Every entry that follows should be repeated exactly; drop the images.

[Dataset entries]
------------------------------------
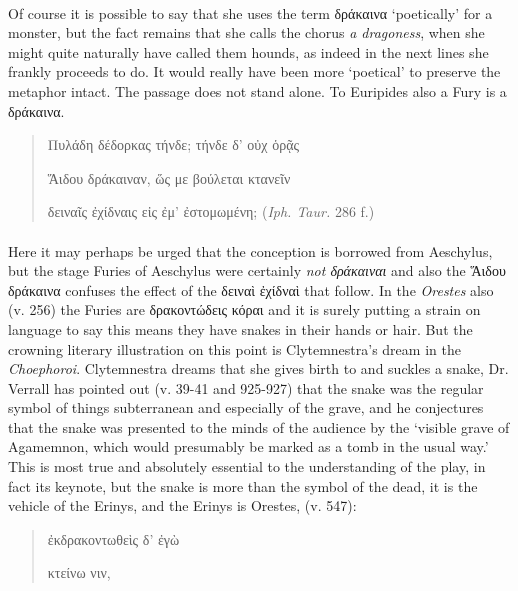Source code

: \documentclass[a4paper, 11pt, oneside, polutonikogreek, english]{article}
\begin{document}
\paragraph{}
Of course it is possible to say that she uses the term δράκαινα `poetically' for a monster, but the fact remains that she calls the chorus \emph{a dragoness}, when she might quite naturally have called them hounds, as indeed in the next lines she frankly proceeds to do. It would really have been more `poetical' to preserve the metaphor intact. The passage does not stand alone. To Euripides also a Fury is a δράκαινα.
\begin{quotation}
\large
Πυλάδη δέδορκας τήνδε; τήνδε δ' οὐχ ὁρᾷς

Ἅιδου δράκαιναν, ὥς με βούλεται κτανεῖν

δειναῖς ἐχίδναις εἰς ἐμ' ἐστομωμένη; (\emph{Iph. Taur.} 286 f.)
\end{quotation}
\paragraph{}
Here it may perhaps be urged that the conception is borrowed from Aeschylus, but the stage Furies of Aeschylus were certainly \emph{not δράκαιναι} and also the Ἅιδου δράκαινα confuses the effect of the δειναὶ ἐχίδναὶ that follow. In the \emph{Orestes} also (v. 256) the Furies are δρακοντώδεις κόραι and it is surely putting a strain on language to say this means they have snakes in their hands or hair. But the crowning literary illustration on this point is Clytemnestra's dream in the \emph{Choephoroi}. Clytemnestra dreams that she gives birth to and suckles a snake, Dr. Verrall has pointed out (v. 39-41 and 925-927) that the snake was the regular symbol of things subterranean and especially of the grave, and he conjectures that the snake was presented to the minds of the audience by the `visible grave of Agamemnon, which would presumably be marked as a tomb in the usual way.' This is most true and absolutely essential to the understanding of the play, in fact its keynote, but the snake is more than the symbol of the dead, it is the vehicle of the Erinys, and the Erinys is Orestes, (v. 547):
\begin{quotation}
\large
\hspace*{20mm}ἐκδρακοντωθεὶς δ' ἐγὼ

κτείνω νιν,
\end{quotation}
\end{document}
------------------------------------
- _ANSWER FOR THIS EXERCISE_
Source code

: \documentclass[a4paper, 11pt, oneside, polutonikogreek, english]{article}
\begin{document}
\paragraph{}
Of course it is possible to say that she uses the term δράκαινα `poetically' for a monster, but the fact remains that she calls the chorus \emph{a dragoness}, when she might quite naturally have called them hounds, as indeed in the next lines she frankly proceeds to do. It would really have been more `poetical' to preserve the metaphor intact. The passage does not stand alone. To Euripides also a Fury is a δράκαινα.
\begin{quotation}
\large
Πυλάδη δέδορκας τήνδε; τήνδε δ' οὐχ ὁρᾷς

Ἅιδου δράκαιναν, ὥς με βούλεται κτανεῖν

δειναῖς ἐχίδναις εἰς ἐμ' ἐστομωμένη; (\emph{Iph. Taur.} 286 f.)
\end{quotation}
\paragraph{}
Here it may perhaps be urged that the conception is borrowed from Aeschylus, but the stage Furies of Aeschylus were certainly \emph{not δράκαιναι} and also the Ἅιδου δράκαινα confuses the effect of the δειναὶ ἐχίδναὶ that follow. In the \emph{Orestes} also (v. 256) the Furies are δρακοντώδεις κόραι and it is surely putting a strain on language to say this means they have snakes in their hands or hair. But the crowning literary illustration on this point is Clytemnestra's dream in the \emph{Choephoroi}. Clytemnestra dreams that she gives birth to and suckles a snake, Dr. Verrall has pointed out (v. 39-41 and 925-927) that the snake was the regular symbol of things subterranean and especially of the grave, and he conjectures that the snake was presented to the minds of the audience by the `visible grave of Agamemnon, which would presumably be marked as a tomb in the usual way.' This is most true and absolutely essential to the understanding of the play, in fact its keynote, but the snake is more than the symbol of the dead, it is the vehicle of the Erinys, and the Erinys is Orestes, (v. 547):
\begin{quotation}
\large
\hspace*{20mm}ἐκδρακοντωθεὶς δ' ἐγὼ

κτείνω νιν,
\end{quotation}
\end{document}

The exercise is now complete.